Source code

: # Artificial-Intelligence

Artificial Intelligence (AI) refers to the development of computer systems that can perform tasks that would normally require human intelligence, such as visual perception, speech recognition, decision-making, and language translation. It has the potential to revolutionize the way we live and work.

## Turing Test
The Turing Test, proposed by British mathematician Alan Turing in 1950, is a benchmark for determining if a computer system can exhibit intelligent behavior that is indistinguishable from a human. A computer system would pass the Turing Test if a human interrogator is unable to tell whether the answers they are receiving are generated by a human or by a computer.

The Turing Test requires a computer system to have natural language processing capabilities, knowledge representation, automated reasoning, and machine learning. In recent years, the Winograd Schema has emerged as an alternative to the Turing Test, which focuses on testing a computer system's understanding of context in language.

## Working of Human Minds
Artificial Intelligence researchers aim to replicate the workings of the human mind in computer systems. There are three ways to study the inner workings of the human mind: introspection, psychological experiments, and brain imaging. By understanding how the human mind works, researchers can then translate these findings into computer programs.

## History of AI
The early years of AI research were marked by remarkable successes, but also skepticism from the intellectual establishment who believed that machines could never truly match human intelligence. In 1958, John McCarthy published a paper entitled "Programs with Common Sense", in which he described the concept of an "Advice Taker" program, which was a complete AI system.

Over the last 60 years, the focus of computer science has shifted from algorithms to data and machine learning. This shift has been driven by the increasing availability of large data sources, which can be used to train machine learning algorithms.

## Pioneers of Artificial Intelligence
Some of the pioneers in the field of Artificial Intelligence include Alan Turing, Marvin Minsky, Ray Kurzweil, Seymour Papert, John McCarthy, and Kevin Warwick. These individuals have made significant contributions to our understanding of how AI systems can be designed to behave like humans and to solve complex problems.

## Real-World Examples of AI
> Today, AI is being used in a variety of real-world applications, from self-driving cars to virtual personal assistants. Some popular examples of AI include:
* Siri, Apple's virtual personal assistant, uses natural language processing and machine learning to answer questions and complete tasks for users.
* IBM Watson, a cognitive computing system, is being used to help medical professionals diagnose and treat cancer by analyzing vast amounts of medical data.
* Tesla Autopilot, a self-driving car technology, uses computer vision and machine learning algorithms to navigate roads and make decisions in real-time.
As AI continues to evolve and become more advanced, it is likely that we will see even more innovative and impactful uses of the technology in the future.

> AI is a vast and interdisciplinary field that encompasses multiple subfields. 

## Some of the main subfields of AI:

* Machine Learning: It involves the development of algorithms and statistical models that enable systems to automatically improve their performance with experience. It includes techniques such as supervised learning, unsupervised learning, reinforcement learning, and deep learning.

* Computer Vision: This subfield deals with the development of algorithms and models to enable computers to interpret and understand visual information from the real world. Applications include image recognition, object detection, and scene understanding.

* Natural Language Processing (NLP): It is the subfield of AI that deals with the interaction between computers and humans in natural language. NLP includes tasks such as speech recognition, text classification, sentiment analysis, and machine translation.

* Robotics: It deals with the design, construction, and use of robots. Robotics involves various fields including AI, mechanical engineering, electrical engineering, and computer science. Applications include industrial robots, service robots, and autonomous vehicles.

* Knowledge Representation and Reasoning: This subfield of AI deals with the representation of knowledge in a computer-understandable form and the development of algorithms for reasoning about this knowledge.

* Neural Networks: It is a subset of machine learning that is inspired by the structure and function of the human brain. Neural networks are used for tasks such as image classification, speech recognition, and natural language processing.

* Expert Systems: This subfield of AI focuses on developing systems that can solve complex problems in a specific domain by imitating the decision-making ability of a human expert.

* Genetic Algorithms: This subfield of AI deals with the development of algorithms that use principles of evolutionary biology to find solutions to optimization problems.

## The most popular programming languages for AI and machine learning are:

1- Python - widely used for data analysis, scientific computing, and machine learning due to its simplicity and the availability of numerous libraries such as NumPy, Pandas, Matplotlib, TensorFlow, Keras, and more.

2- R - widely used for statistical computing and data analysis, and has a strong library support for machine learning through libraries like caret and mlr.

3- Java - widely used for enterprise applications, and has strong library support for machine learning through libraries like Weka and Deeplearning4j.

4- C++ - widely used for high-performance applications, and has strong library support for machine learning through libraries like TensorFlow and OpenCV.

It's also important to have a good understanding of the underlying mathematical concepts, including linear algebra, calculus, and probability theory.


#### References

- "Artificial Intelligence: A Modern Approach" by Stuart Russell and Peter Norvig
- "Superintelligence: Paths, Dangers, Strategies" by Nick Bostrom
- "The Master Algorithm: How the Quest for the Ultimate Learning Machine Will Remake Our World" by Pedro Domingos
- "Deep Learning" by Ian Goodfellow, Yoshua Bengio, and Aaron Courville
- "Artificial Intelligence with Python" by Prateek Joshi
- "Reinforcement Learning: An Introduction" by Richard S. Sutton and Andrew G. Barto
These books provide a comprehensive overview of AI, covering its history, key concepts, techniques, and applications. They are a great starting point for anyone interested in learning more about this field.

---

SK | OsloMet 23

_ _ _

• **Task directions**
Quote the listing above, but only from the line that shows "## Working of Human Minds" through the line that shows "## History of AI".

• **Exercise answer**
## Working of Human Minds
Artificial Intelligence researchers aim to replicate the workings of the human mind in computer systems. There are three ways to study the inner workings of the human mind: introspection, psychological experiments, and brain imaging. By understanding how the human mind works, researchers can then translate these findings into computer programs.

## History of AI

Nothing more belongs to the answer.